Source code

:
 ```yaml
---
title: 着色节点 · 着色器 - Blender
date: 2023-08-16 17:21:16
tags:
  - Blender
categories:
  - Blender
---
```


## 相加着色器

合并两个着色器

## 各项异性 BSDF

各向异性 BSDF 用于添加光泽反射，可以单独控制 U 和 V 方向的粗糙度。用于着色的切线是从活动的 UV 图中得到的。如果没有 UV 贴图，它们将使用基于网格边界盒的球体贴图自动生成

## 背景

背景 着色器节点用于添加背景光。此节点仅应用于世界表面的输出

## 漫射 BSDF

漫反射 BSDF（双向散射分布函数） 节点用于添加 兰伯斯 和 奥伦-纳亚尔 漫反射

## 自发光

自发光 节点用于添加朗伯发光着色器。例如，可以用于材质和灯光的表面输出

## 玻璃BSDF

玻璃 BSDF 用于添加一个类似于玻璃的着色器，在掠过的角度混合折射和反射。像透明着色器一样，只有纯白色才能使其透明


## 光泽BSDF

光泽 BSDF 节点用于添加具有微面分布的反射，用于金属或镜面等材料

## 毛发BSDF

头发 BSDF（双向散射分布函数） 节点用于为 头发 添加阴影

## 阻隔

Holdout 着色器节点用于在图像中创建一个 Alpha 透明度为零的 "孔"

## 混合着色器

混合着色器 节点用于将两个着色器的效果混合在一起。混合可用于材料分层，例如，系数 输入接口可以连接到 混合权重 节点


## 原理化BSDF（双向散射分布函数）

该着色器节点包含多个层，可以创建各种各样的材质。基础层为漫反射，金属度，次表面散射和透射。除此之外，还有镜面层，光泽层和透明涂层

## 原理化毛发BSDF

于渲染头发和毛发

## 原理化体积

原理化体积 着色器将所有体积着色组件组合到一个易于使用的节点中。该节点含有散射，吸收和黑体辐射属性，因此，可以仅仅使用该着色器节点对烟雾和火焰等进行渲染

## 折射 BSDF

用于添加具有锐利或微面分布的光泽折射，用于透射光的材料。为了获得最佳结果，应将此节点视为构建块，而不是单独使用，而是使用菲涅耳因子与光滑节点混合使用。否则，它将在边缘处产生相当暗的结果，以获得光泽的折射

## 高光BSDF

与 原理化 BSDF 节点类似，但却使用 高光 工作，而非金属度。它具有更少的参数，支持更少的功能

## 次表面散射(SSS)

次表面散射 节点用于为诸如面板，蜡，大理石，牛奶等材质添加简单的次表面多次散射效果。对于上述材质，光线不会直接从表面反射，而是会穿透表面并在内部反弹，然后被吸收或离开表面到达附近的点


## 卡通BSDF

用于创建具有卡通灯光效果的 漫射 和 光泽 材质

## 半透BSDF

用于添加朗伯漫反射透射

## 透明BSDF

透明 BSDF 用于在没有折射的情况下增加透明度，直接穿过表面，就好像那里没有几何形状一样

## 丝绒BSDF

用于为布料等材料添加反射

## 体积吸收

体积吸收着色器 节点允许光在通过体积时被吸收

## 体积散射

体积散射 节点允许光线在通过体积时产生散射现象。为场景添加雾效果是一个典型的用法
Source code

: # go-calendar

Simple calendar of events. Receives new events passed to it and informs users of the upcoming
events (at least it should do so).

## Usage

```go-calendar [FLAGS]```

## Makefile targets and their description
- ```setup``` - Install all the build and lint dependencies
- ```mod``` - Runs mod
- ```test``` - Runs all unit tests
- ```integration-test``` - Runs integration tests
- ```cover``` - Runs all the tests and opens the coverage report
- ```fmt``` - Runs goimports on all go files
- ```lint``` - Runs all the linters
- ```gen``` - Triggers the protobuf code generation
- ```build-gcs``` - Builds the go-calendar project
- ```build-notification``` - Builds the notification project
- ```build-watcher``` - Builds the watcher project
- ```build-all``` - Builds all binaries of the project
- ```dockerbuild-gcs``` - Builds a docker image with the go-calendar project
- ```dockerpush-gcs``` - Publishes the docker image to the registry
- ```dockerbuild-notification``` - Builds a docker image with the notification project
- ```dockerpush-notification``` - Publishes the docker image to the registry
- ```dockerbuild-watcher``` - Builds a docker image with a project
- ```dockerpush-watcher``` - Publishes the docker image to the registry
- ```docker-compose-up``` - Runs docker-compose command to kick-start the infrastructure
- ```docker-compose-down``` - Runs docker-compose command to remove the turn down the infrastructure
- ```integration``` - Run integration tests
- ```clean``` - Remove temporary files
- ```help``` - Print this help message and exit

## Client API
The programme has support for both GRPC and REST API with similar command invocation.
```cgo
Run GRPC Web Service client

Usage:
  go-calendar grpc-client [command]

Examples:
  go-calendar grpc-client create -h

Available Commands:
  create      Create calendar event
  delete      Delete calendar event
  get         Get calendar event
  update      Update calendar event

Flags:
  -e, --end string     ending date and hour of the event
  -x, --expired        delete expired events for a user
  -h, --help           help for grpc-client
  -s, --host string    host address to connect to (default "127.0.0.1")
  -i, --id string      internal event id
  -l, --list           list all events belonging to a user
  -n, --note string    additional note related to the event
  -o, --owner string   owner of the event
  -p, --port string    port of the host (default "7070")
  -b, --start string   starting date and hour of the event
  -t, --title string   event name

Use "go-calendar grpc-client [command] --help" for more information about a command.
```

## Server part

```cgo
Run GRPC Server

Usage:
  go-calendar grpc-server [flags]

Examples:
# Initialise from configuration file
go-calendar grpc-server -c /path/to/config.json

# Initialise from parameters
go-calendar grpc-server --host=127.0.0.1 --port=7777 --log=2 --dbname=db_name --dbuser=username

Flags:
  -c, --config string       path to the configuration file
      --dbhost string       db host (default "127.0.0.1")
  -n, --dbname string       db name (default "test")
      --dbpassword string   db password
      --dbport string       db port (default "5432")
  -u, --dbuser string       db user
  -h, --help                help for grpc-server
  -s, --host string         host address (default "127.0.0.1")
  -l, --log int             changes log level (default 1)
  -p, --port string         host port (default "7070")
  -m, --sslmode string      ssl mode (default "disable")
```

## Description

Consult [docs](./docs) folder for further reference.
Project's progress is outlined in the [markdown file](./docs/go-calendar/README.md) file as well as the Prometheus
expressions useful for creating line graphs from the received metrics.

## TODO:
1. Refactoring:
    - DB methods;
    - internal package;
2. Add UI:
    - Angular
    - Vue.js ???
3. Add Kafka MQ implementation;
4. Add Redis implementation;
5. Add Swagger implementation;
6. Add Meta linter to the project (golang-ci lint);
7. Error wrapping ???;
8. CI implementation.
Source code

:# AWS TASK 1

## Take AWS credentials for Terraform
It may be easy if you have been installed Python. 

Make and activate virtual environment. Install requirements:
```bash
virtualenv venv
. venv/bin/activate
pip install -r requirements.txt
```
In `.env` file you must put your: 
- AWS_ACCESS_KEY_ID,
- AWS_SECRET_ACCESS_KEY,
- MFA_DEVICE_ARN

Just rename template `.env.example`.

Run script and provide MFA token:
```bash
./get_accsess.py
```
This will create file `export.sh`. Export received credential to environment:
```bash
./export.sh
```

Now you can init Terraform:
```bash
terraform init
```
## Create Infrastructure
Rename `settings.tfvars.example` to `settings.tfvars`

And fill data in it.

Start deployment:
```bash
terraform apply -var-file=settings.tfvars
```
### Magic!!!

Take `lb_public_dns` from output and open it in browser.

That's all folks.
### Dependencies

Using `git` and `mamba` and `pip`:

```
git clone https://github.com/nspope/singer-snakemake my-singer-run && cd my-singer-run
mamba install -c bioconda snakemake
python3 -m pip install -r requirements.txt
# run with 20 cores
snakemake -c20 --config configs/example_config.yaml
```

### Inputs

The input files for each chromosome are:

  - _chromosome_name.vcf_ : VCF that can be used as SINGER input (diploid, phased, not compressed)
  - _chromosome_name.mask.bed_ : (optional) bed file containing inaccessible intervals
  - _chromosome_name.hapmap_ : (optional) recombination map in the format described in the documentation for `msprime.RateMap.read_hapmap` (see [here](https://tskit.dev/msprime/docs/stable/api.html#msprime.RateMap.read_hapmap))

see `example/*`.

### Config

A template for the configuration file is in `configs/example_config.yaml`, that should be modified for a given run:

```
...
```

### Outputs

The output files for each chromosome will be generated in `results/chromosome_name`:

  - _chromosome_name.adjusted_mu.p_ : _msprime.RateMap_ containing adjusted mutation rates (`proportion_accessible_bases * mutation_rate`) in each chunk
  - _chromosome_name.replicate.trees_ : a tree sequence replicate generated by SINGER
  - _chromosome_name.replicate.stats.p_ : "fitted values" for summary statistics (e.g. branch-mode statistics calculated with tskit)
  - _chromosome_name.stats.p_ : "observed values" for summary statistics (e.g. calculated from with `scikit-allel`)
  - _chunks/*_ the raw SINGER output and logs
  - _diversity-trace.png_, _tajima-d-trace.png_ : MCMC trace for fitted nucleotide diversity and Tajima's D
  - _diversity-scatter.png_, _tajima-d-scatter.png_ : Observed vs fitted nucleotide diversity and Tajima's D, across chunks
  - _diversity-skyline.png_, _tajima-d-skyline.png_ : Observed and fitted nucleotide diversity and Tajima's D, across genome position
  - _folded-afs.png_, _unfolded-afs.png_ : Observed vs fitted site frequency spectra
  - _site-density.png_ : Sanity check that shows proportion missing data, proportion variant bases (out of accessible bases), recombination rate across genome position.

* **BRIEF**
Search the data above for the word "summary". Copy each line it is in.

* **ANSWER TO THE EXERCISE**
  - _chromosome_name.replicate.stats.p_ : "fitted values" for summary statistics (e.g. branch-mode statistics calculated with tskit)
  - _chromosome_name.stats.p_ : "observed values" for summary statistics (e.g. calculated from with `scikit-allel`)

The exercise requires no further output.